Anyone up for an ASM coding competition?

[demolition]

Quote:

Originally Posted by alpine9000

We could start with something far less ambitious while we see if the concept of a coding competition here works.

Probably a good idea. If it was too complicated, you might also only get two entries which would not be much fun. It should be simple enough so that people with mediocre skills could join in and make something (perhaps not win, but at least make a pitch).

[alkis]

N-balls colliding on screen
(http://vobarian.com/collisions/2dcollisions2.pdf)

[meynaf]

Quote:

Originally Posted by demolition

Probably a good idea. If it was too complicated, you might also only get two entries which would not be much fun. It should be simple enough so that people with mediocre skills could join in and make something (perhaps not win, but at least make a pitch).

I second that.

[alpine9000]

We seem to be going around in circles a bit.

Maybe if we just nominate someone to run the first round, they can come up with a goal and judging rules.

Then people can enter the round if they find it interesting.

If we get enough entries, the competition goes ahead.

[britelite]

Some good hints on how to run such a compo:

http://amycoders.org/compo/index.php

[gilgamesh]

Nice. I'll be the cheerleading squad.

[Thorham]

So... what are we going to write, then?

[Thorham]

Guys?

[meynaf]

Appears they are sleeping

Who runs the compo and who participates ?

[Thorham]

Quote:

Originally Posted by meynaf

Appears they are sleeping

Who runs the compo and who participates ?

Apparently no one cares enough, or everyone is waiting for someone else to take charge (myself included)

[Leffmann]

DanScott is arranging it I guess, but he's busy with his game too.

I have a small one for you to warm up with:

You're given two unsigned 32-bit integers in D0 and D1. Write a subroutine that determines if D0 is greater or equal to 2/3 of D1.

F.ex. if D1 is 14, then 2/3 of that is 9.333... and so 9 is not enough, and D1 must be 10 or greater.

D0 and D1 can take on all possible 32-bit values. No pre-computed tables are allowed, and it must be plain 68000 code. Other than that you can can return your result in any form and any machine register you want.

The shortest subroutine wins.

[DanScott]

I'm alive Been busy with a gazillion things...

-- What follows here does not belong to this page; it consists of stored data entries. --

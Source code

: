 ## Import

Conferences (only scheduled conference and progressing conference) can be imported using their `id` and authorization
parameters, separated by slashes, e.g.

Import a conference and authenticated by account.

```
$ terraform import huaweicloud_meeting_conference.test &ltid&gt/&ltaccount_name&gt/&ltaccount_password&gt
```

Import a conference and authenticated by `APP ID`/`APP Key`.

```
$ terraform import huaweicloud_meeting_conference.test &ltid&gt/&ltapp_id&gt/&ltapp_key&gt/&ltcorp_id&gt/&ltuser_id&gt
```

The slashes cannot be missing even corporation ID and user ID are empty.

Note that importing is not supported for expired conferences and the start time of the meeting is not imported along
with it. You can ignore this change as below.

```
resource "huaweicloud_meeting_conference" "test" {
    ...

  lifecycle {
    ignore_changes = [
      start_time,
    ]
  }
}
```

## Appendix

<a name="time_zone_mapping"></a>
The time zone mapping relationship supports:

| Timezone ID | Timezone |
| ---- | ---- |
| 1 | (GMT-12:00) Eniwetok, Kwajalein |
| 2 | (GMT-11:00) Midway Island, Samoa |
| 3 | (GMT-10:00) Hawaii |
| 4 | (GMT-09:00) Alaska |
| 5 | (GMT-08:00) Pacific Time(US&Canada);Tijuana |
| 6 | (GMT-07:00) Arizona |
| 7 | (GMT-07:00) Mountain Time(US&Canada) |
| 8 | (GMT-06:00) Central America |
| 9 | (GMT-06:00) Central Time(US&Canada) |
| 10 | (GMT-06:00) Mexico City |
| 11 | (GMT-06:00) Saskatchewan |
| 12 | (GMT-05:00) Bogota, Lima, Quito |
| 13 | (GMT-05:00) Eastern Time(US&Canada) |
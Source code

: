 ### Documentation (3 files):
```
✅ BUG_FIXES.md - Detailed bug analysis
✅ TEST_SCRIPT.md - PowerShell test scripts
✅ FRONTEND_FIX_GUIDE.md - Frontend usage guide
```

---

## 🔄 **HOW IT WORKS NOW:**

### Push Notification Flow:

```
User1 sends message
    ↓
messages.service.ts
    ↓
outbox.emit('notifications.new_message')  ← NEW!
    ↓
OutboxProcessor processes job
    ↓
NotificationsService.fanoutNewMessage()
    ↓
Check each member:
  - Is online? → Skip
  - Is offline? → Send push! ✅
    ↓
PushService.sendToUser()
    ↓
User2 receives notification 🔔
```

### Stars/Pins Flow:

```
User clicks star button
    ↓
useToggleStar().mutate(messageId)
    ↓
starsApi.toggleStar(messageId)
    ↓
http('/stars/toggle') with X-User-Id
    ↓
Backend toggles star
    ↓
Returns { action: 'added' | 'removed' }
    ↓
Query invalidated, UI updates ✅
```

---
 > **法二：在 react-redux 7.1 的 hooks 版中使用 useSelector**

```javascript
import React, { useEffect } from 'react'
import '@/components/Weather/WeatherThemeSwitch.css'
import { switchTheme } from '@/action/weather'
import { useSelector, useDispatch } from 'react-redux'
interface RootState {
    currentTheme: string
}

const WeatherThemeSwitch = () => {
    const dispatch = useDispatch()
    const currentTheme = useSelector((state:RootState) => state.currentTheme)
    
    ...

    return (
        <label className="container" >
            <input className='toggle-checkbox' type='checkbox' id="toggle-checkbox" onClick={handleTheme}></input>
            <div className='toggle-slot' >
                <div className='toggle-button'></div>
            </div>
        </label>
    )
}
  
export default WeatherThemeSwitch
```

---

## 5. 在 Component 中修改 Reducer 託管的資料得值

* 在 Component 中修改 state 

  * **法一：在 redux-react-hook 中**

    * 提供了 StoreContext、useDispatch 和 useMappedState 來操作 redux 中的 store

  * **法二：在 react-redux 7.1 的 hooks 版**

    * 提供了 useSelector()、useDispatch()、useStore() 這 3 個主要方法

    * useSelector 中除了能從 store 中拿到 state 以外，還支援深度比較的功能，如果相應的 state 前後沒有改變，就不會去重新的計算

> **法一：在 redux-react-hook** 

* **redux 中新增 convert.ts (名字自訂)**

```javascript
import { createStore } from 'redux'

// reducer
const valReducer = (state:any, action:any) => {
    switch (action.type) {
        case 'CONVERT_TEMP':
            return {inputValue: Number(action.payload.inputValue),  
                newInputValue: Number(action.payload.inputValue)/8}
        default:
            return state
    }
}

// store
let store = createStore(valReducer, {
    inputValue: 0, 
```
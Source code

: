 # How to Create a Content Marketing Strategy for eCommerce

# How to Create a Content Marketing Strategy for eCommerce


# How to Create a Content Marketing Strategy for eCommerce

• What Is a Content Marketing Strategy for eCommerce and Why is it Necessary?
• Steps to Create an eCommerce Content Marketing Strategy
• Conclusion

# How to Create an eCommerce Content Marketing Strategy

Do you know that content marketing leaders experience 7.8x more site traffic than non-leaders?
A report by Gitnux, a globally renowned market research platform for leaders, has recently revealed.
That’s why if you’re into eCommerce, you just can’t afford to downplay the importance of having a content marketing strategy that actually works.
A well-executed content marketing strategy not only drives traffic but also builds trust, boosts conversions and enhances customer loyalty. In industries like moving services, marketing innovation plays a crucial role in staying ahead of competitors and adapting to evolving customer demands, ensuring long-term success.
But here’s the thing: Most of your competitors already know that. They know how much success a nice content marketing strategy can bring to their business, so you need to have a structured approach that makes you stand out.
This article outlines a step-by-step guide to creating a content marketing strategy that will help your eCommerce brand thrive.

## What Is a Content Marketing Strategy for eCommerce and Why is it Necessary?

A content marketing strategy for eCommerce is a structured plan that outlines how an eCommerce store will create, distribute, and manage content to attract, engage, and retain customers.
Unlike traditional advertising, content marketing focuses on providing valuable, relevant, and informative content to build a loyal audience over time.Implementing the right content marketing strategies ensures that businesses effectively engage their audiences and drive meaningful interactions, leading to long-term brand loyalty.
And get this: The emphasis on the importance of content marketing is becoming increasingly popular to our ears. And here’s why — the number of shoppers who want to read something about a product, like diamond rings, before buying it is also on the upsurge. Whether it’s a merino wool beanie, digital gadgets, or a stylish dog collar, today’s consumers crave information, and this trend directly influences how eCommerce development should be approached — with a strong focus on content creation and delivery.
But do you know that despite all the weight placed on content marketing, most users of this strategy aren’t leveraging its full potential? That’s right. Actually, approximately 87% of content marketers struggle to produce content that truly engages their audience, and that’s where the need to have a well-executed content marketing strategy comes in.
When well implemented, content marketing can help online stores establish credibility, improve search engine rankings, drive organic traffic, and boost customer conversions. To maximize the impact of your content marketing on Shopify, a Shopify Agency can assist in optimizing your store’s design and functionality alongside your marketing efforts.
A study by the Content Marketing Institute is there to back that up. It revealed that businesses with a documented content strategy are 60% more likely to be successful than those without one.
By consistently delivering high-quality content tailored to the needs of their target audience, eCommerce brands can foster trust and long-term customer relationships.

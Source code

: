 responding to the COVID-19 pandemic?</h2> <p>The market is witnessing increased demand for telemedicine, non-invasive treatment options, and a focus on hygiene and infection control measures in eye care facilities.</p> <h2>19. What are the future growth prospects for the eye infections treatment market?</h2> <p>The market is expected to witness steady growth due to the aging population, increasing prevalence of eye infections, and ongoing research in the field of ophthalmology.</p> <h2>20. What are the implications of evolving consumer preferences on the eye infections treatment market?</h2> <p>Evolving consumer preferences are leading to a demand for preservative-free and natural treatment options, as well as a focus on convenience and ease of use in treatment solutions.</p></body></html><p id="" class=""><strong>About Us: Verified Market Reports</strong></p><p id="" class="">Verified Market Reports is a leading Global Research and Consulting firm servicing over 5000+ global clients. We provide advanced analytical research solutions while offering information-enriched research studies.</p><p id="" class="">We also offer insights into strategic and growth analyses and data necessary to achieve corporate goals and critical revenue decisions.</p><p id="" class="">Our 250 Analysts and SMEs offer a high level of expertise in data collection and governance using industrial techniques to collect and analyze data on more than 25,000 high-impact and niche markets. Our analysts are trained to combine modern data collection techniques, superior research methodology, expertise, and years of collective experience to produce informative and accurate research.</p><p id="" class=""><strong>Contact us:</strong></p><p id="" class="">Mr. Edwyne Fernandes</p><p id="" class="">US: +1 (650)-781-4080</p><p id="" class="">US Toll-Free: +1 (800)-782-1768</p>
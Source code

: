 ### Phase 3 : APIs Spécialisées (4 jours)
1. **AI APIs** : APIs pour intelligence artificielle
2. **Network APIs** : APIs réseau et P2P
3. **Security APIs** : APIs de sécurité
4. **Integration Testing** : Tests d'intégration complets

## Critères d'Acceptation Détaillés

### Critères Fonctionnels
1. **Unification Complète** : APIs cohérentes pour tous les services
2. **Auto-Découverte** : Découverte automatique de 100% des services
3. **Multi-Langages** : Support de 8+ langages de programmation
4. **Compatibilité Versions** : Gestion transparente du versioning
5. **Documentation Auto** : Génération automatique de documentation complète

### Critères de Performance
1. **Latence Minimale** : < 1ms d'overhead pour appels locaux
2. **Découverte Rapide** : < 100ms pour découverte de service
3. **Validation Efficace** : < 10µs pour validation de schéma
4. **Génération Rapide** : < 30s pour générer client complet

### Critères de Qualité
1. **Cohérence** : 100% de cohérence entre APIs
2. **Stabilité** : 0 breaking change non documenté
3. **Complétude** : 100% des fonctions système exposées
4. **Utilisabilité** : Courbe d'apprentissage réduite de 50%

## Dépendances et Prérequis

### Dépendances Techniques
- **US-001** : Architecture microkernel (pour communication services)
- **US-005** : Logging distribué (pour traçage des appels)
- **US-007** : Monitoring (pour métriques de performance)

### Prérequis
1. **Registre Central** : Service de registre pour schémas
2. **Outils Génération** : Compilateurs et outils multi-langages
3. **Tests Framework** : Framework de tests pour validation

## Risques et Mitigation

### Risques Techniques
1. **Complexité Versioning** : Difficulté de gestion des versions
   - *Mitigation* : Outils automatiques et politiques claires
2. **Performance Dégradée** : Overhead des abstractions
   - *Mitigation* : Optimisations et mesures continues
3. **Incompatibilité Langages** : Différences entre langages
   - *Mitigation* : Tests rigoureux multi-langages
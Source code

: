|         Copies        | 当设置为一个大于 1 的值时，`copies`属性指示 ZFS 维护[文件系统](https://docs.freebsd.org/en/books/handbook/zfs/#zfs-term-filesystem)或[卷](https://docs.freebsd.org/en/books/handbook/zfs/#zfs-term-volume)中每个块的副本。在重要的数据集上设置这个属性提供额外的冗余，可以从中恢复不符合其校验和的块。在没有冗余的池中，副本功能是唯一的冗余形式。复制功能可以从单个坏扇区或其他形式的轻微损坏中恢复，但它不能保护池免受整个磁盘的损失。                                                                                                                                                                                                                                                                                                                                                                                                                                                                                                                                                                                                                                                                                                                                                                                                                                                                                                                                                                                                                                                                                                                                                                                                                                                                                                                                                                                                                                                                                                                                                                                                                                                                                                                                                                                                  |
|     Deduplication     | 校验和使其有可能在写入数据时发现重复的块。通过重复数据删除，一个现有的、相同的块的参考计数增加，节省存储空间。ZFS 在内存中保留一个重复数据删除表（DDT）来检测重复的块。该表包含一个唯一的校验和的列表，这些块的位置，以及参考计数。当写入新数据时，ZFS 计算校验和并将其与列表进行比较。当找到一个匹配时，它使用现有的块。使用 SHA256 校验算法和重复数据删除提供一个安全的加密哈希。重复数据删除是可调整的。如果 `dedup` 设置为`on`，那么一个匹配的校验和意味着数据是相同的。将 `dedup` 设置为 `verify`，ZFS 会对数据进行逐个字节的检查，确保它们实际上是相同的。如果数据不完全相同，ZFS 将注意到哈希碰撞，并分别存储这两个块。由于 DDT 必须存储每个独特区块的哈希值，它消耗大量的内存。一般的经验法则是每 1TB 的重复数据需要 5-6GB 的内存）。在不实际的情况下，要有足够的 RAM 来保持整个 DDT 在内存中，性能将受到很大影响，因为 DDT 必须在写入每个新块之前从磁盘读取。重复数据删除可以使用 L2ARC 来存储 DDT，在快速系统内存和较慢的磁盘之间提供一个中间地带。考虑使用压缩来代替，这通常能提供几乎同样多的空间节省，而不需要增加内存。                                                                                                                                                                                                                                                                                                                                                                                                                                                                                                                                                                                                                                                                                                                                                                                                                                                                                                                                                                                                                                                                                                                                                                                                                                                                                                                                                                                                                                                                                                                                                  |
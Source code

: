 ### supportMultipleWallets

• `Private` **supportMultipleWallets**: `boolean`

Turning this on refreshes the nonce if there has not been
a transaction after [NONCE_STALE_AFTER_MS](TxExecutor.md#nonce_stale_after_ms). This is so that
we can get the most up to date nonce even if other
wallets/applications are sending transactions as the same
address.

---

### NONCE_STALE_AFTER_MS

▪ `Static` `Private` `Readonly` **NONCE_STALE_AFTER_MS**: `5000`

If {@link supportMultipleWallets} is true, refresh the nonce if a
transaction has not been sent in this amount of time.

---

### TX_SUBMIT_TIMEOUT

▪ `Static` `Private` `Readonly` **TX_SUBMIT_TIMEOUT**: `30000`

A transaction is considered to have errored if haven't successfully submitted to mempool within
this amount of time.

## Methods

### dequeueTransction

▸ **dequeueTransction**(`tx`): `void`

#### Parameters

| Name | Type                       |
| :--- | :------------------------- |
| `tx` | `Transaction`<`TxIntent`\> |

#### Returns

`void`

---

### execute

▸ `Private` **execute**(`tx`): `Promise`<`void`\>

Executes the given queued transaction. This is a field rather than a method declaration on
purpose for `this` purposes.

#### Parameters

Let's go with Leffmans "warm up" challenge... I'll post my result tomorrow evening

[meynaf]

Quote:

Originally Posted by Leffmann

The shortest subroutine wins.

In code size or number of instructions ?

[meynaf]

Ok, first version here anyway :

Code:

 move.l d0,d2
 lsr.l #1,d2
 add.l d2,d0
 bcs.s .done
 cmp.l d0,d1
.done

Final result like CMP (CCR bits C and Z are set).

Instead of comparing D0 vs 2/3 *D1, we could do 3*D0 vs 2*D1 but it's the same as 1.5*D0 vs D1.
If 1.5*D0 doesn't fit in 32 bits then it can't be <D1 (hence the bcs).
Carry generated by lsr doesn't matter (cmp 10 with 9 is same as cmp 10 with 9.5 ; cmp 10 with 10.5 is same as 10 with 10 because it's greater or equal we want to know).

[Leffmann]

OK that's a very short solution, but maybe I was a bit too lax on the restrictions when I said "any form and any machine register", because in this form you can't use the code with any branch at all. You have to read the CCR and look at the bits individually, which also means that on M68000 you have to go into supervisor mode to actually make use of that code, and on M68020 and later we don't have MOVE from SR. The idea is that the code should run on all machines.

So let's agree that you either have to set the condition codes correctly so that you can use BHS/BCC, or return a non-zero result in any data register to indicate that the condition holds true. Sorry about that.

Though hold off posting any code for a while, other people may want to have a go, and posting a solution right underneath the problem takes away the whole element of competition.

[roomeo]

@Leffman

We should set a deadline, and pm the answers to a dedicated person.
Great little exercise btw...

[meynaf]

Quote:

Originally Posted by Leffmann

OK that's a very short solution, but maybe I was a bit too lax on the restrictions when I said "any form and any machine register", because in this form you can't use the code with any branch at all. You have to read the CCR and look at the bits individually, which also means that on M68000 you have to go into supervisor mode to actually make use of that code, and on M68020 and later we don't have MOVE from SR. The idea is that the code should run on all machines.

So let's agree that you either have to set the condition codes correctly so that you can use BHS/BCC, or return a non-zero result in any data register to indicate that the condition holds true. Sorry about that.

There is absolutely no need to test the CCR bits individually and this code runs on all machines. Just use the BLS/BHI branch condition (or SHS/SHI to set a register if you prefer).

Quote:

Originally Posted by Leffmann

Though hold off posting any code for a while, other people may want to have a go, and posting a solution right underneath the problem takes away the whole element of competition.

Yeah but if you post too late then someone else may post the same solution before you - at least on very simple stuff like this.
PM'ing the answers before a deadline can indeed be the solution to this.

[alpine9000]

I like the idea of PMing answers.

Now I have seen meynaf's solution I can't unsee it, and i can guarantee I won't be coming up with anything better

[DanScott]

bah! I wasn't thinking "out the box" enough... won't even post my feeble attempt

ah go on then.. but it's not short not tested.. and probably wrong

but I used the fact that 2/3 is approx: (1/2) + (1/8) + (1/32) + (1/128) + (1/512)

Code:

move.l	d1,d2
lsr.l	#1,d2
move.l	d2,d3
lsr.l	#2,d3
move.l	d3,d4
lsr.l	#2,d4
move.l	d4,d5
lsr.l	#2,d5
move.l	d5,d1
lsr.l	#2,d1
add.l	d2,d1
add.l	d3,d1
add.l	d4,d1
add.l	d5,d1
moveq	#0,d2
cmp.l	d0,d1
shi	d2
rts

[meynaf]

There is a way to do it shorter (cmp'ing d0*3 with d1*2), but it won't work for very large values :

Code:

 sub.l d0,d1	; b-a
 add.l d1,d1	; 2b-2a
 sub.l d0,d1	; 2b-3a

(sorry i gave code again, but now it's too late for PM'ing anything, right ?)